The records below are to be transcribed in full, exactly as given.

[[ Data under study, beginning ]]

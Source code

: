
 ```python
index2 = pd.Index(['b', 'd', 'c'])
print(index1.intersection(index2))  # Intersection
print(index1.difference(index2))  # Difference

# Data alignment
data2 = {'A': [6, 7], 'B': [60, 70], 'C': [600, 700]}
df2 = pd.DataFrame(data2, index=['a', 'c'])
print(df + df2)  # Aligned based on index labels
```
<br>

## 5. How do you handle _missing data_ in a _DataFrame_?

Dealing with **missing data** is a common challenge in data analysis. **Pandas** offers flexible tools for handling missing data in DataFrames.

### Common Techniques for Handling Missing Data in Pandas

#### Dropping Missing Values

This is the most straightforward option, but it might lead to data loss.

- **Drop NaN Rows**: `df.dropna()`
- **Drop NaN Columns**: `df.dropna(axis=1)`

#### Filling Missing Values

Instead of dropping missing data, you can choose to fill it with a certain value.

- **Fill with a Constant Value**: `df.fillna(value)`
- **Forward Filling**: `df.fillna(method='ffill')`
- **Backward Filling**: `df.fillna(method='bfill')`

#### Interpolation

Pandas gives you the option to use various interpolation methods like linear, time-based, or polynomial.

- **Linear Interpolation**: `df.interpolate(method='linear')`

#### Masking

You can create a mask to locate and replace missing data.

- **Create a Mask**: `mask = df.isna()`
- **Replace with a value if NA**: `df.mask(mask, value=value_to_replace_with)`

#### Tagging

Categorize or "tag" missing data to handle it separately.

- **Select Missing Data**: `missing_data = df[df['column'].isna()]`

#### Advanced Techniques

[[ Data under study, end ]]

### Result of this task
Source code

:
 ```python
index2 = pd.Index(['b', 'd', 'c'])
print(index1.intersection(index2))  # Intersection
print(index1.difference(index2))  # Difference

# Data alignment
data2 = {'A': [6, 7], 'B': [60, 70], 'C': [600, 700]}
df2 = pd.DataFrame(data2, index=['a', 'c'])
print(df + df2)  # Aligned based on index labels
```
<br>

## 5. How do you handle _missing data_ in a _DataFrame_?

Dealing with **missing data** is a common challenge in data analysis. **Pandas** offers flexible tools for handling missing data in DataFrames.

### Common Techniques for Handling Missing Data in Pandas

#### Dropping Missing Values

This is the most straightforward option, but it might lead to data loss.

- **Drop NaN Rows**: `df.dropna()`
- **Drop NaN Columns**: `df.dropna(axis=1)`

#### Filling Missing Values

Instead of dropping missing data, you can choose to fill it with a certain value.

- **Fill with a Constant Value**: `df.fillna(value)`
- **Forward Filling**: `df.fillna(method='ffill')`
- **Backward Filling**: `df.fillna(method='bfill')`

#### Interpolation

Pandas gives you the option to use various interpolation methods like linear, time-based, or polynomial.

- **Linear Interpolation**: `df.interpolate(method='linear')`

#### Masking

You can create a mask to locate and replace missing data.

- **Create a Mask**: `mask = df.isna()`
- **Replace with a value if NA**: `df.mask(mask, value=value_to_replace_with)`

#### Tagging

Categorize or "tag" missing data to handle it separately.

- **Select Missing Data**: `missing_data = df[df['column'].isna()]`

#### Advanced Techniques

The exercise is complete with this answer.